Part of the mystery surrounding AI is due to the media’s unrealistic picture of the power of AI. Perhaps harkening to images of dystopian AI systems such as Skynet, high profile figures such as Elon Musk and Stephen Hawking have publicly raised their concerns about how a powerful AI could take over the world in decades to come.
Modern AI will significantly transform the capabilities of computers and smartphones alike. But it’s not magic — and it’s certainly not the Terminator. To understand AI on a more concrete level, let’s cut through the hype and see what AI really is doing today.
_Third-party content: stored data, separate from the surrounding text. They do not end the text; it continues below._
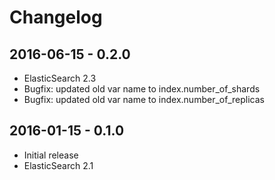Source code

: # Changelog

## 2016-06-15 - 0.2.0

  - ElasticSearch 2.3
  - Bugfix: updated old var name to index.number_of_shards
  - Bugfix: updated old var name to index.number_of_replicas

## 2016-01-15 - 0.1.0

  - Initial release
  - ElasticSearch 2.1
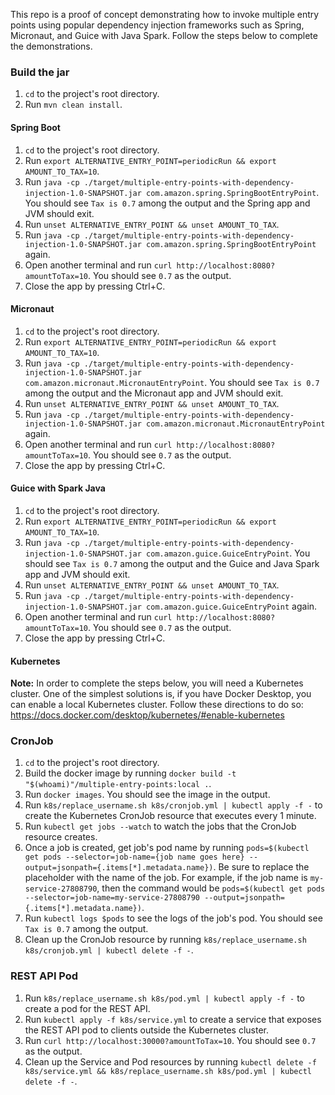 This repo is a proof of concept demonstrating how to invoke multiple entry points using popular dependency injection frameworks
such as Spring, Micronaut, and Guice with Java Spark.  Follow the steps below to complete the demonstrations.

### Build the jar
1. `cd` to the project's root directory.
2. Run `mvn clean install`.

#### Spring Boot
1. `cd` to the project's root directory.
2. Run `export ALTERNATIVE_ENTRY_POINT=periodicRun && export AMOUNT_TO_TAX=10`.
3. Run `java -cp ./target/multiple-entry-points-with-dependency-injection-1.0-SNAPSHOT.jar com.amazon.spring.SpringBootEntryPoint`.  You should see
   `Tax is 0.7` among the output and the Spring app and JVM should exit.
4. Run `unset ALTERNATIVE_ENTRY_POINT && unset AMOUNT_TO_TAX`.
5. Run `java -cp ./target/multiple-entry-points-with-dependency-injection-1.0-SNAPSHOT.jar com.amazon.spring.SpringBootEntryPoint` again.
6. Open another terminal and run `curl http://localhost:8080?amountToTax=10`.  You should see `0.7` as the output.
7. Close the app by pressing Ctrl+C.

#### Micronaut
1. `cd` to the project's root directory.
2. Run `export ALTERNATIVE_ENTRY_POINT=periodicRun && export AMOUNT_TO_TAX=10`.
3. Run `java -cp ./target/multiple-entry-points-with-dependency-injection-1.0-SNAPSHOT.jar com.amazon.micronaut.MicronautEntryPoint`.  You should see
   `Tax is 0.7` among the output and the Micronaut app and JVM should exit.
4. Run `unset ALTERNATIVE_ENTRY_POINT && unset AMOUNT_TO_TAX`.
5. Run `java -cp ./target/multiple-entry-points-with-dependency-injection-1.0-SNAPSHOT.jar com.amazon.micronaut.MicronautEntryPoint` again.
6. Open another terminal and run `curl http://localhost:8080?amountToTax=10`.  You should see `0.7` as the output.
7. Close the app by pressing Ctrl+C.

#### Guice with Spark Java
1. `cd` to the project's root directory.
2. Run `export ALTERNATIVE_ENTRY_POINT=periodicRun && export AMOUNT_TO_TAX=10`.
3. Run `java -cp ./target/multiple-entry-points-with-dependency-injection-1.0-SNAPSHOT.jar com.amazon.guice.GuiceEntryPoint`.  You should see
   `Tax is 0.7` among the output and the Guice and Java Spark app and JVM should exit.
4. Run `unset ALTERNATIVE_ENTRY_POINT && unset AMOUNT_TO_TAX`.
5. Run `java -cp ./target/multiple-entry-points-with-dependency-injection-1.0-SNAPSHOT.jar com.amazon.guice.GuiceEntryPoint` again.
6. Open another terminal and run `curl http://localhost:8080?amountToTax=10`.  You should see `0.7` as the output.
7. Close the app by pressing Ctrl+C.

#### Kubernetes 
**Note:** In order to complete the steps below, you will need a Kubernetes cluster.  One of the simplest solutions is, if 
you have Docker Desktop, you can enable a local Kubernetes cluster.  Follow these directions to do so: https://docs.docker.com/desktop/kubernetes/#enable-kubernetes  

### CronJob
1. `cd` to the project's root directory.
2. Build the docker image by running `docker build -t "$(whoami)"/multiple-entry-points:local .`.
3. Run `docker images`.  You should see the image in the output.
4. Run `k8s/replace_username.sh k8s/cronjob.yml | kubectl apply -f -` to create the Kubernetes CronJob resource that executes every 1 minute.
5. Run `kubectl get jobs --watch` to watch the jobs that the CronJob resource creates.
6. Once a job is created, get job's pod name by running `pods=$(kubectl get pods --selector=job-name={job name goes here} --output=jsonpath={.items[*].metadata.name})`.
Be sure to replace the placeholder with the name of the job.  For example, if the job name is `my-service-27808790`, then the command would be
`pods=$(kubectl get pods --selector=job-name=my-service-27808790 --output=jsonpath={.items[*].metadata.name})`.
7. Run `kubectl logs $pods` to see the logs of the job's pod.  You should see `Tax is 0.7` among the output.
8. Clean up the CronJob resource by running `k8s/replace_username.sh k8s/cronjob.yml | kubectl delete -f -`.

### REST API Pod
1. Run `k8s/replace_username.sh k8s/pod.yml | kubectl apply -f -` to create a pod for the REST API.
2. Run `kubectl apply -f k8s/service.yml` to create a service that exposes the REST API pod to clients outside the Kubernetes cluster.
3. Run `curl http://localhost:30000?amountToTax=10`.  You should see `0.7` as the output.
4. Clean up the Service and Pod resources by running `kubectl delete -f k8s/service.yml && k8s/replace_username.sh k8s/pod.yml | kubectl delete -f -`.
Broadly speaking, AI is any form of intelligence (however you want to define that) exhibited by machines. In computer science specifically, AI research largely centers around the study of “intelligent agents”: any device that perceives its environment and takes actions that maximize its chance of success at some goal. Google’s self-driving cars and DeepMind’s superhuman Go program, AlphaGo, are prime examples of such intelligent agents. While these agents employ algorithmic techniques somewhat inspired by what we know about the brain, such human-centric modeling is not necessary in order for something to be considered “AI.”
In more concrete terms, today’s central problems in AI include creating agents that are capable of planning sequences of decisions, reasoning about the world around them, and learning from experience.
Many of the AI breakthroughs in recent years have been powered by the last of the three. For these reasons, “machine learning” has become quite a buzzword in the tech community, and to a certain extent has even begun to be used interchangeably with the term “AI” itself. (It’s important to note, however, that machine learning is still just one part of the much larger field of artificial intelligence. If you are interested, we recommend you look into other topics in AI as well. You’ll see that there’s no shortage of them!)
In the following sections — and for the remainder of this course — we will introduce you to the core ideas behind machine learning, show you how these ideas can be used to solve meaningful problems in the world around us, and hopefully prepare you to implement some machine learning algorithms on your own.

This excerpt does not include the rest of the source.